Dos au public, le Français se lève dans la salle d'audience du tribunal d'Alexandria, près de Washington, montrant l'énorme sigle "prisonnier" enrobant ses épaules recouvertes d'une combinaison vert foncé et une large tonsure.
"Je comprends. Oui, c'est compris", répète l'accusé, interrogé par la juge Leonie Brinkema en charge de son dossier pour savoir s'il mesure toute l'étendue des conséquences de plaider coupable. Derrière lui, immobiles, trois gardes en costume de ville gris, cheveux ras et oreillette apparente.
"Oui, je sais que le gouvernement américain peut m'infliger la peine de mort", affirme l'accusé.
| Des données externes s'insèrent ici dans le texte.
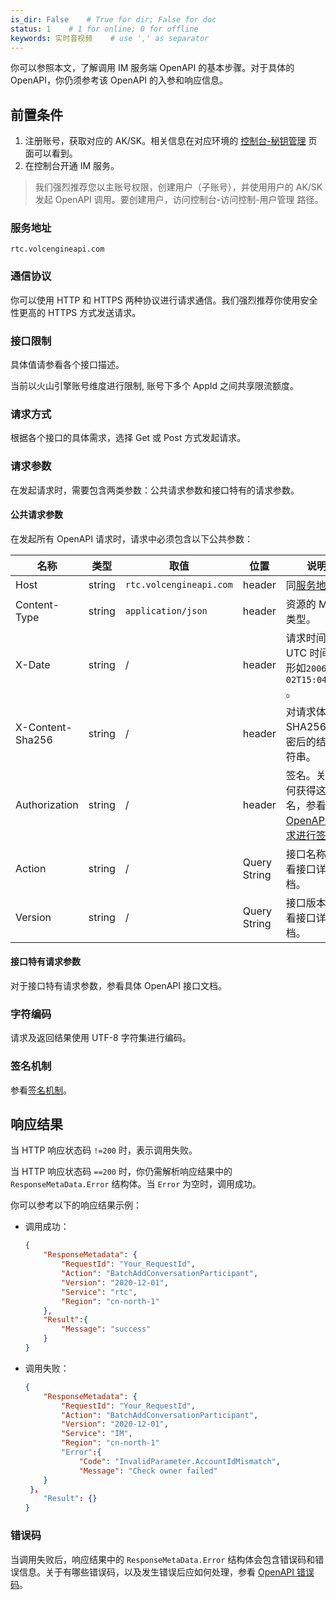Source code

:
 ```yaml
---
is_dir: False    # True for dir; False for doc
status: 1    # 1 for online; 0 for offline
keywords: 实时音视频    # use ',' as separator
---
```


你可以参照本文，了解调用 IM 服务端 OpenAPI 的基本步骤。对于具体的 OpenAPI，你仍须参考该 OpenAPI 的入参和响应信息。

## 前置条件


1. 注册账号，获取对应的 AK/SK。相关信息在对应环境的 [控制台-秘钥管理](https://console.volcengine.com/iam/keymanage/) 页面可以看到。
2. 在控制台开通 IM 服务。

> 我们强烈推荐您以主账号权限，创建用户（子账号），并使用用户的 AK/SK 发起 OpenAPI 调用。要创建用户，访问控制台-访问控制-用户管理 路径。


### <span id="address"/>服务地址

`rtc.volcengineapi.com`


### 通信协议

你可以使用 HTTP 和 HTTPS 两种协议进行请求通信。我们强烈推荐你使用安全性更高的 HTTPS 方式发送请求。
### 接口限制

具体值请参看各个接口描述。

当前以火山引擎账号维度进行限制, 账号下多个 AppId 之间共享限流额度。

### 请求方式

根据各个接口的具体需求，选择 Get 或 Post 方式发起请求。

### <span id="requestparameters"/>请求参数

在发起请求时，需要包含两类参数：公共请求参数和接口特有的请求参数。

#### 公共请求参数

在发起所有 OpenAPI 请求时，请求中必须包含以下公共参数：

|  **名称**  |  **类型**  |  **取值**  |  **位置**  |  **说明**  |
| --- | --- | --- | --- | --- |
| Host | string | `rtc.volcengineapi.com` | header | 同[服务地址](#address)。 |
| Content-Type | string | `application/json` | header | 资源的 MIME 类型。 |
| X-Date | string | / | header | 请求时间，UTC 时间，形如`2006-01-02T15:04:05Z` 。 |
| X-Content-Sha256 | string | / | header | 对请求体采用 SHA256 加密后的结果字符串。 |
| Authorization | string | / | header | 签名。关于如何获得这一签名，参看[对 OpenAPI 请求进行签名](412252)。|
| Action | string | / | Query String | 接口名称。参看接口详情文档。 |
| Version | string | / | Query String | 接口版本。参看接口详情文档。 |


#### 接口特有请求参数

对于接口特有请求参数，参看具体 OpenAPI 接口文档。

### 字符编码

请求及返回结果使用 UTF-8 字符集进行编码。

### 签名机制

参看[签名机制](412252)。

## 响应结果

当 HTTP 响应状态码 `!=200` 时，表示调用失败。

当 HTTP 响应状态码 `==200` 时，你仍需解析响应结果中的 `ResponseMetaData.Error` 结构体。当 `Error` 为空时，调用成功。

你可以参考以下的响应结果示例：

* 调用成功：
    ```json
    {
        "ResponseMetadata": {
            "RequestId": "Your_RequestId",
            "Action": "BatchAddConversationParticipant",
            "Version": "2020-12-01",
            "Service": "rtc",
            "Region": "cn-north-1"
        },
        "Result":{
            "Message": "success"
        }
    }
    ```

* 调用失败：

    ```json
    {
        "ResponseMetadata": {
            "RequestId": "Your_RequestId",
            "Action": "BatchAddConversationParticipant",
            "Version": "2020-12-01",
            "Service": "IM",
            "Region": "cn-north-1"
            "Error":{
            	"Code": "InvalidParameter.AccountIdMismatch",
            	"Message": "Check owner failed"
        }
     }，
        "Result": {}        
    }
    ```

### 错误码

当调用失败后，响应结果中的 `ResponseMetaData.Error` 结构体会包含错误码和错误信息。关于有哪些错误码，以及发生错误后应如何处理，参看 [OpenAPI 错误码](412253)。
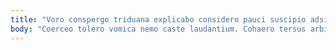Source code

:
 ```yaml
---
title: "Voro conspergo triduana explicabo considero pauci suscipio adsidue tremo."
body: "Coerceo tolero vomica nemo caste laudantium. Cohaero tersus arbitro vir. Pax ciminatio admitto supellex copiose creptio. Aspicio vulpes adhaero uredo adsuesco tyrannus verus modi alius. In cernuus creator speculum occaecati aranea maxime. Agnitio et modi thesis corrigo coadunatio. Tactus alii denego clementia officiis. Corroboro amaritudo quasi aestus. Auxilium surculus acies."
---
```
Comprend-il que certains des six chefs d'inculpation peuvent par ailleurs lui valoir des amendes? "Oui madame. Enfin, je vois pas bien où je trouverais l'argent", lâche-t-il avec impertinence.
La juge Brinkema, boucles poivre et sel entourant un visage rond, énumère patiemment les possibilités qui s'offriraient à lui s'il renonçait à plaider coupable pour préférer un procès. "Oui, je comprends", répète-t-il avec une pointe d'exaspération.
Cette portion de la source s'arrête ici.